IN THE SURREAL COURT OF NEW MEXICO
Benson, et.al., Plaintiffs v. All-Hands Insurance Co., Defendant.
JUSTICE HEMLOCK delivered the opinion of the Court.
In what turned out not to be a very good idea, Mark Benson decided to go have a drink with his friend Bill Edmunson. Driving in Benson’s car, they headed to Angelino’s bar, about ten miles south of Troutsville, New Mexico, the small town in which they lived.
They had several beers and then several more. When the time came to leave, both were desperately drunk. Somehow, in their alcohol-induced stupor, they decided that Edmunson was in better shape to drive, so Benson gave him the keys to his car and sat in the front passenger seat.
About three miles up the road, Edmunson drove Benson’s car into a stately — and innocent — Ponderosa Pine tree, causing massive damage to the car and personal injuries to both its drunken inhabitants. Benson’s injuries were minor, but Edmunson’s were significant. Nothing in the record before us discloses what happened to the tree, but trees lack standing to sue, so that doesn’t matter. See Sierra Club v. Morton, 405 U.S. 727 (1972), Douglas, J., dissenting at 741 et seq.

Benson had no car insurance. Edmunson did, but they were not in Edmunson’s car; they were in Benson’s. All-Hands Insurance Corporation was Edmunson’s insurer. He also had uninsured motorist coverage as a part of that All-Hands policy. Benson, the one with no insurance, sued All-Hands for his injuries and the damage to his car. Edmunson piled on, suing All-Hands for his injuries. And they sued each other too.
Confronted with two drunks, both demanding money from it, the insurance company balked. The law required Benson to have insurance on his car and he didn’t. Edmunson was also guilty. He drove an uninsured car. (The learned trial judge was absolutely right to ignore his pleas that he didn’t know that the car was uninsured. The statute is clear: “No person shall drive an uninsured motor vehicle.” Ignorance is no excuse.)

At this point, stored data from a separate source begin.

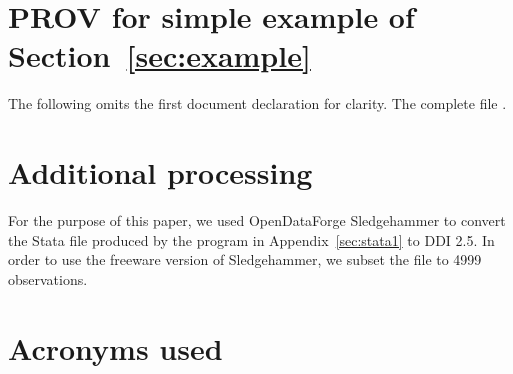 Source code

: \documentclass[x11names]{article}
\begin{document}


%

\section{PROV for simple example of Section~\ref{sec:example}}
\label{sec:example:prov}
The following omits the first document declaration for clarity. The complete file 
.


\section{Additional processing}
For the purpose of this paper, 
 we used OpenDataForge Sledgehammer to convert the Stata file produced by the program in 
Appendix~\ref{sec:stata1} to DDI 2.5. In order to use the freeware version of Sledgehammer, we subset the file to 4999 
observations. 



\section*{Acronyms used}

\end{document}
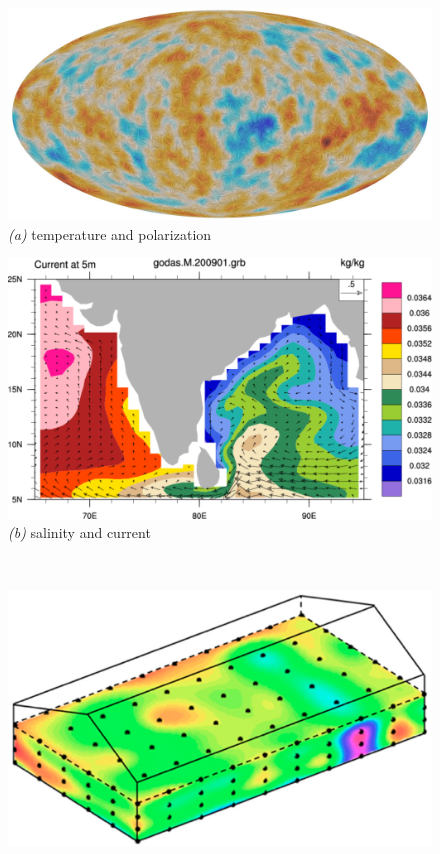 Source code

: \documentclass{article}
\newenvironment{hoggfigure}{%
  \begin{figure}[tp]%
    \begin{mdframed}%
    \color{captiongray}}{%
    \end{mdframed}%
  \end{figure}}
\theoremstyle{plain}
\begin{document}
\begin{hoggfigure}
  \begin{center}
    \begin{minipage}[b]{2.5in}\noindent%
      \includegraphics[width=\textwidth]{jpegPIA18916.jpeg}\\
      \textsl{(a)} temperature and polarization
    \end{minipage}
    \begin{minipage}[b]{2in}\noindent%
      \includegraphics[width=\textwidth]{key_figures_197.pdf}\\
      \textsl{(b)} salinity and current
    \end{minipage}\\[2ex]
    \begin{minipage}[b]{2.5in}\noindent%
      \includegraphics[width=\textwidth]{applsci-09-02108-g001.png}\\

\end{minipage}
\end{center}
\end{hoggfigure}
\end{document}
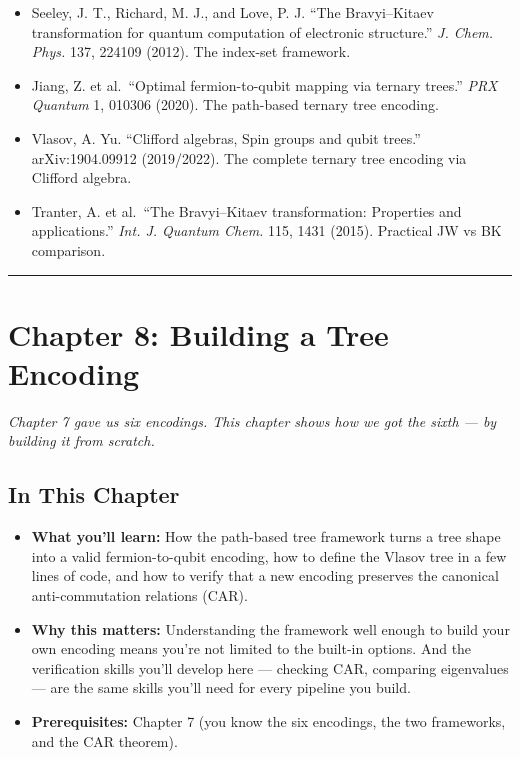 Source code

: \documentclass[
  11pt,
  oneside]{book}
\providecommand{\tightlist}{%
  \setlength{\itemsep}{0pt}\setlength{\parskip}{0pt}}
\begin{document}
\begin{itemize}
\tightlist
\item
  Seeley, J. T., Richard, M. J., and Love, P. J. ``The Bravyi--Kitaev
  transformation for quantum computation of electronic structure.''
  \emph{J. Chem. Phys.} 137, 224109 (2012). The index-set framework.
\item
  Jiang, Z. et al.~``Optimal fermion-to-qubit mapping via ternary
  trees.'' \emph{PRX Quantum} 1, 010306 (2020). The path-based ternary
  tree encoding.
\item
  Vlasov, A. Yu. ``Clifford algebras, Spin groups and qubit trees.''
  arXiv:1904.09912 (2019/2022). The complete ternary tree encoding via
  Clifford algebra.
\item
  Tranter, A. et al.~``The Bravyi--Kitaev transformation: Properties and
  applications.'' \emph{Int. J. Quantum Chem.} 115, 1431 (2015).
  Practical JW vs BK comparison.
\end{itemize}

\begin{center}\rule{0.5\linewidth}{0.5pt}\end{center}

\chapter{Chapter 8: Building a Tree
Encoding}\label{chapter-8-building-a-tree-encoding}

\emph{Chapter 7 gave us six encodings. This chapter shows how we got the
sixth --- by building it from scratch.}

\section{In This Chapter}\label{in-this-chapter-7}

\begin{itemize}
\tightlist
\item
  \textbf{What you'll learn:} How the path-based tree framework turns a
  tree shape into a valid fermion-to-qubit encoding, how to define the
  Vlasov tree in a few lines of code, and how to verify that a new
  encoding preserves the canonical anti-commutation relations (CAR).
\item
  \textbf{Why this matters:} Understanding the framework well enough to
  build your own encoding means you're not limited to the built-in
  options. And the verification skills you'll develop here --- checking
  CAR, comparing eigenvalues --- are the same skills you'll need for
  every pipeline you build.
\item
  \textbf{Prerequisites:} Chapter 7 (you know the six encodings, the two
  frameworks, and the CAR theorem).
\end{itemize}
\end{document}
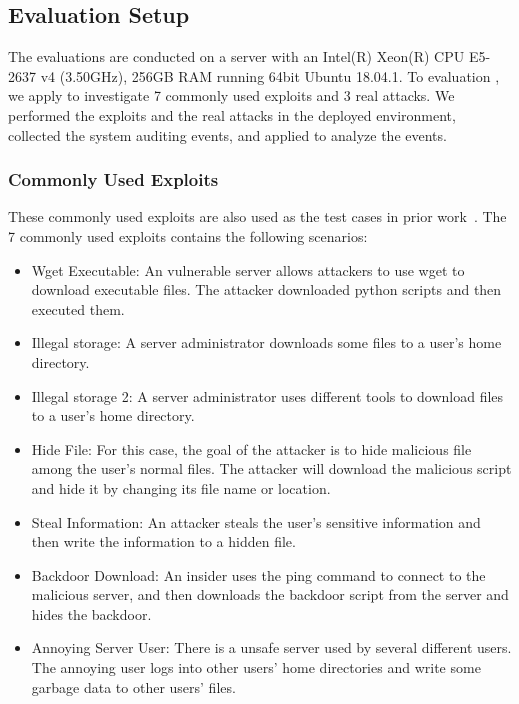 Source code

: 
\subsection{Evaluation Setup}
\label{subsec:cases}
The evaluations are conducted on a server with an Intel(R) Xeon(R) CPU E5-2637 v4 (3.50GHz), 256GB RAM running 64bit Ubuntu 18.04.1.
To evaluation \tool, we apply \tool to investigate 7 commonly used exploits and 3 real attacks. We performed the exploits and the real attacks in the deployed environment, collected the system auditing events, and applied \tool to analyze the events.

\subsubsection{Commonly Used Exploits}
\label{subsub:benign-cases}
These commonly used exploits are also used as the test cases in prior work~\cite{exploitdb,liu2018priotracker,kwon2018mci,reduction}.
The 7 commonly used exploits contains the following scenarios:
\begin{itemize}[noitemsep, topsep=1pt, partopsep=1pt, listparindent=\parindent, leftmargin=*]
    \item Wget Executable: An vulnerable server allows attackers to use wget to download  executable files. The attacker downloaded python scripts and then executed them.
    \item Illegal storage: A server administrator downloads some files to a user's home directory.
    \item Illegal storage 2: A server administrator uses different tools to download files to a user's home directory.
    \item Hide File: For this case, the goal of the attacker is to hide malicious file among the user's normal files. The attacker will download the malicious script and hide it by changing its file name or location.
    \item Steal Information: An attacker steals the user's sensitive information and then write the information to a hidden file.
    \item Backdoor Download: An insider uses the ping command to connect to the malicious server, and then downloads the backdoor script from the server and hides the backdoor.
    \item Annoying Server User: There is a unsafe server used by several different users. The annoying user logs into other users' home directories and write some garbage data to other users' files. 
\end{itemize}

The trial judge agreed with All-Hands and dismissed the claims against it, leaving the two impecunious drunks to duke it out alone. This appeal followed.

A.
We begin with the scofflaw Benson; required by state law to have insurance, he had none. But that doesn’t answer the question before us: Can he recover for his injuries from Edmunson’s insurance company? Edmunson complied with the law and bought insurance. That insurance policy covered Edmonson from any liability he might have to other people. Benson is such a person under Edmunson’s policy and, if Edmunson caused his damages, he can recover from All-Hands.
So Benson can recover his minor damages from Edmunson and All-Hands has to pay. What about Edmunson? Can he recover for his significant injuries?
B.
Edmunson’s policy insured anyone to whom he might become liable. But Edmunson can’t be liable to himself for any number of reasons, not the least of which is that, if he sued himself, the case caption would be Edmunson v. Edmunson and lawyers would assume it was a divorce case and not read our opinion and what good are our opinions if nobody reads them? See generally, Winchester, “Freedom of Speech, Corporations, and Cats.”

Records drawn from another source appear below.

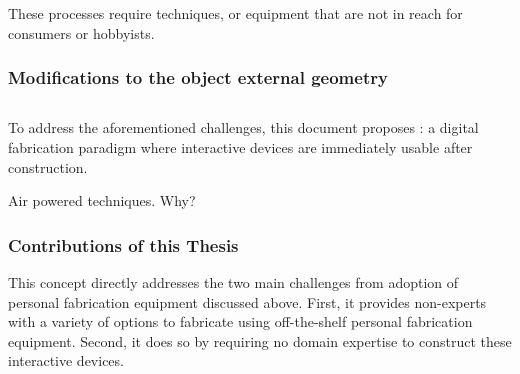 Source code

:           These processes require techniques, or equipment that are not in reach
          for consumers or hobbyists.

        \subsubsection*{Modifications to the object external geometry}
      
    \subsection{\papf}
      To address the aforementioned challenges, this document proposes \papf:
      a digital fabrication paradigm where interactive devices are
      immediately usable after construction.

        Air powered techniques. Why?

      \subsubsection*{Contributions of this Thesis}
        This concept directly addresses the two main challenges from adoption of
        personal fabrication equipment discussed above. First, it provides
        non-experts with a variety of options to fabricate using off-the-shelf
        personal fabrication equipment. Second, it does so by requiring no domain
        expertise to construct these interactive devices.

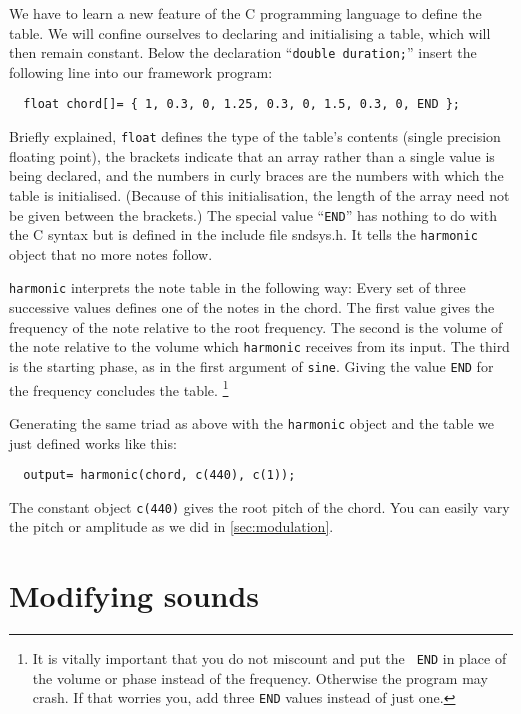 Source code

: \documentclass{article}
\def\bv{\begin{verbatim}}
\begin{document}
We have to learn a new feature of the C programming language to define the
table.  We will confine ourselves to declaring and initialising a table, which
will then remain constant.  Below the declaration ``{\tt double duration;}''
insert the following line into our framework program:

\bv
  float chord[]= { 1, 0.3, 0, 1.25, 0.3, 0, 1.5, 0.3, 0, END };
\end{verbatim}

Briefly explained, {\tt float} defines the type of the table's contents (single
precision floating point), the brackets indicate that an array rather than a
single value is being declared, and the numbers in curly braces are the numbers
with which the table is initialised.  (Because of this initialisation, the
length of the array need not be given between the brackets.)  The special value
``{\tt END}'' has nothing to do with the C syntax but is defined in the include
file sndsys.h.  It tells the {\tt harmonic} object that no more notes follow.

{\tt harmonic} interprets the note table in the following way: Every set of
three successive values defines one of the notes in the chord.  The first value
gives the frequency of the note relative to the root frequency.  The second
is the volume of the note relative to the volume which {\tt harmonic} receives
from its input.  The third is the starting phase, as in the first argument of
{\tt sine}.  Giving the value {\tt END} for the frequency concludes the table.%
%
\footnote{It is vitally important that you do not miscount and put the {\tt
END} in place of the volume or phase instead of the frequency.  Otherwise the
program may crash.  If that worries you, add three {\tt END} values instead of
just one.}

Generating the same triad as above with the {\tt harmonic} object and the table
we just defined works like this:

\bv
  output= harmonic(chord, c(440), c(1));
\end{verbatim}

The constant object {\tt c(440)} gives the root pitch of the chord.  You can
easily vary the pitch or amplitude as we did in \autoref{sec:modulation}.



\section{Modifying sounds}
\label{sec:modify}
\end{document}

Edmunson’s insurance policy does not protect him from his own negligence, it only protects others from his negligence. Any other outcome would allow Edmunson to sue himself and he can’t do that. This court does not rewrite contracts and this insurance contract says that Edmunson is not insured against himself.
Expecting that ruling, Edmunson has another argument in his quiver: If he isn’t insured under his primary policy, that means he is “uninsured” and can therefore recover from his “Uninsured Motorist” coverage! That argument fares as well as the olive in my martini will this evening.
New Mexico, Edmunson says, has a strong public policy underlying its requirement that everybody ought to have coverage against uninsured drivers. He has the gall to quote our own words to us:
In New Mexico, it is statutorily mandated that insurance companies include in automobile policies uninsured coverage. . . . See § 66-5-301(A), (C). This requirement embodies a strong public policy “to expand insurance coverage and to protect individual members of the public against the hazard of culpable uninsured motorists.” See Romero v. Dairyland Ins. Co., 111 N.M. 154, 156, 803 P.2d 243, 245 (1990).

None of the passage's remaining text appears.